Greece has met conditions for a second bailout worth €130 billion by persuading investors to accept big losses on its sovereign bonds. But the use of collective action clauses to force unwilling investors to accept the deal has angered some and prompted the International Swaps and Derivatives Association to declare that the event triggers credit default swaps.
The fact that the collective action clauses were retrofitted to the domestic bonds means they are potentially open to a legal challenge from those investors who want to hold out for full repayment, say lawyers.
However, these holdouts are the exception not the rule, as 85.8% of private bondholders chose to participate in the debt swap, and with the collective action clauses, participation has risen to more than 95%.
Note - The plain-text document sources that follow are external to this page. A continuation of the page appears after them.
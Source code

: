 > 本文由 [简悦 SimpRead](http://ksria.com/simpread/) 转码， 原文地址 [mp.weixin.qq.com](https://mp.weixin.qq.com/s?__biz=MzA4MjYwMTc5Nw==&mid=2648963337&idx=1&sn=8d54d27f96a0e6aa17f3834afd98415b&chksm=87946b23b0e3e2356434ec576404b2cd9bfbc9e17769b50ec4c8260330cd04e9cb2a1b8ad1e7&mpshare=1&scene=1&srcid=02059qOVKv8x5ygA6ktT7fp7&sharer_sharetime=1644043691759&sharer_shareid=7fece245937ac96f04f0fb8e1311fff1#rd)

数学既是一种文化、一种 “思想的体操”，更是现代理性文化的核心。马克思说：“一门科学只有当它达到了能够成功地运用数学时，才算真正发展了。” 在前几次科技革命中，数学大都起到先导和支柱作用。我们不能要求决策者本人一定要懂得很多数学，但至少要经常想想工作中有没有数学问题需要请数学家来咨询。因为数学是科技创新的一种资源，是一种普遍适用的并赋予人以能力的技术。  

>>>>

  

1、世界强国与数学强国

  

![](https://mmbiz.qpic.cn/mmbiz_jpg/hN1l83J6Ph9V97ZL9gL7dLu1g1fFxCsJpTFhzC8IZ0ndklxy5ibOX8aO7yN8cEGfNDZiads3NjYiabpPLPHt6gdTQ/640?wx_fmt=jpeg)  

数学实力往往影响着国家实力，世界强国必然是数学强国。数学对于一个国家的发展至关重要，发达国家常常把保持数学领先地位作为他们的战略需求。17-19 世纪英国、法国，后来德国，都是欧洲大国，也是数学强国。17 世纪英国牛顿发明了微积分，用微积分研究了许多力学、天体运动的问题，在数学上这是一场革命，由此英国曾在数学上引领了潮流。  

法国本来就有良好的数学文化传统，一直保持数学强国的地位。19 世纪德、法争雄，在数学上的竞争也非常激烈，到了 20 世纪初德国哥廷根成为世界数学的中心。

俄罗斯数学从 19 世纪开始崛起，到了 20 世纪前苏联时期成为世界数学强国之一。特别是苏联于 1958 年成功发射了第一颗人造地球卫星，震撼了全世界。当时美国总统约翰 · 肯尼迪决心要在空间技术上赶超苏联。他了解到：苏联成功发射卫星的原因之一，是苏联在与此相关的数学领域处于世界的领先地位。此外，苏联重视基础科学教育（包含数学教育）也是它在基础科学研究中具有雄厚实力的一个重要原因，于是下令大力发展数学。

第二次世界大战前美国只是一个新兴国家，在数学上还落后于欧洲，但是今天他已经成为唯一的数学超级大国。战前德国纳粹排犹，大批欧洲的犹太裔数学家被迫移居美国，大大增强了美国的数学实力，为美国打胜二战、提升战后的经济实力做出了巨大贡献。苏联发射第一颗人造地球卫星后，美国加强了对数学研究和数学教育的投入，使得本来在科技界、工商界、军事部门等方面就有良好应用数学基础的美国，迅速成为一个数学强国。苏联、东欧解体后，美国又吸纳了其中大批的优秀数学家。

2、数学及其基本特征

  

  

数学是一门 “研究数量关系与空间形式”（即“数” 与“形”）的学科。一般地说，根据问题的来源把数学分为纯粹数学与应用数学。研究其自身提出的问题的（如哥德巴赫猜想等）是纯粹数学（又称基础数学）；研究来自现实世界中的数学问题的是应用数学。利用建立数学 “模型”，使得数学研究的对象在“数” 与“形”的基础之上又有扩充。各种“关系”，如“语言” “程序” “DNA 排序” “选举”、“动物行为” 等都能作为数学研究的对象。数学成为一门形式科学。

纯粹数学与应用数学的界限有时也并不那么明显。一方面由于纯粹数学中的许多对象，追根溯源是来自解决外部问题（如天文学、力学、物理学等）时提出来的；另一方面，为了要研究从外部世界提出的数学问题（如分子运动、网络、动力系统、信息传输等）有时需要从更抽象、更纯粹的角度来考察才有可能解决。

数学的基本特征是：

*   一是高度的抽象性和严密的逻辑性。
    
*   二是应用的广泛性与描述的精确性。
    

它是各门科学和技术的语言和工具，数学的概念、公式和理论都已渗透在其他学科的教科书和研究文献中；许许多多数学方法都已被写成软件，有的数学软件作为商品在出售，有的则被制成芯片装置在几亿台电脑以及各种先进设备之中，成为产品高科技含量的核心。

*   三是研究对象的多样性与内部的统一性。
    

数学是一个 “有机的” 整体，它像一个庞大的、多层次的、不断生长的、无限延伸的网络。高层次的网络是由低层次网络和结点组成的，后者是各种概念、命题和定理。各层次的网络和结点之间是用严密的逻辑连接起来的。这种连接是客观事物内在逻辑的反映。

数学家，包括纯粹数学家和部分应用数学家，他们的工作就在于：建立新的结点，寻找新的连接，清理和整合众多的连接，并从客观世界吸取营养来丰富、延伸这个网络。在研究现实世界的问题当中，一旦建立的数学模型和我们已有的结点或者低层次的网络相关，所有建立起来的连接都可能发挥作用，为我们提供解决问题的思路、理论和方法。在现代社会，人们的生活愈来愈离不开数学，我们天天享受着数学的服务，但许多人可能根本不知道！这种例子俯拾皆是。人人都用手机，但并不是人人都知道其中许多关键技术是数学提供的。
“The good news is this deal averts the risk of a hard default on the March bond maturity and it lowers future systemic risk from Greece since the share of post-PSI [private sector involvement] debt in private hands is cut,” said Tristan Cooper, sovereign analyst at Fidelity Worldwide Investment.
“The bad news is Greece remains in a very difficult economic situation; a eurozone exit may still be on the cards if the second Troika programme proves unworkable.”
Investors are now assessing whether the bond swap will help Greece achieve its target of reducing its debt-to-GDP ratio to 120% by 2020. A number of observers, including German finance minister Wolfgang Schaeuble, have said the country may need to resort to a third bailout.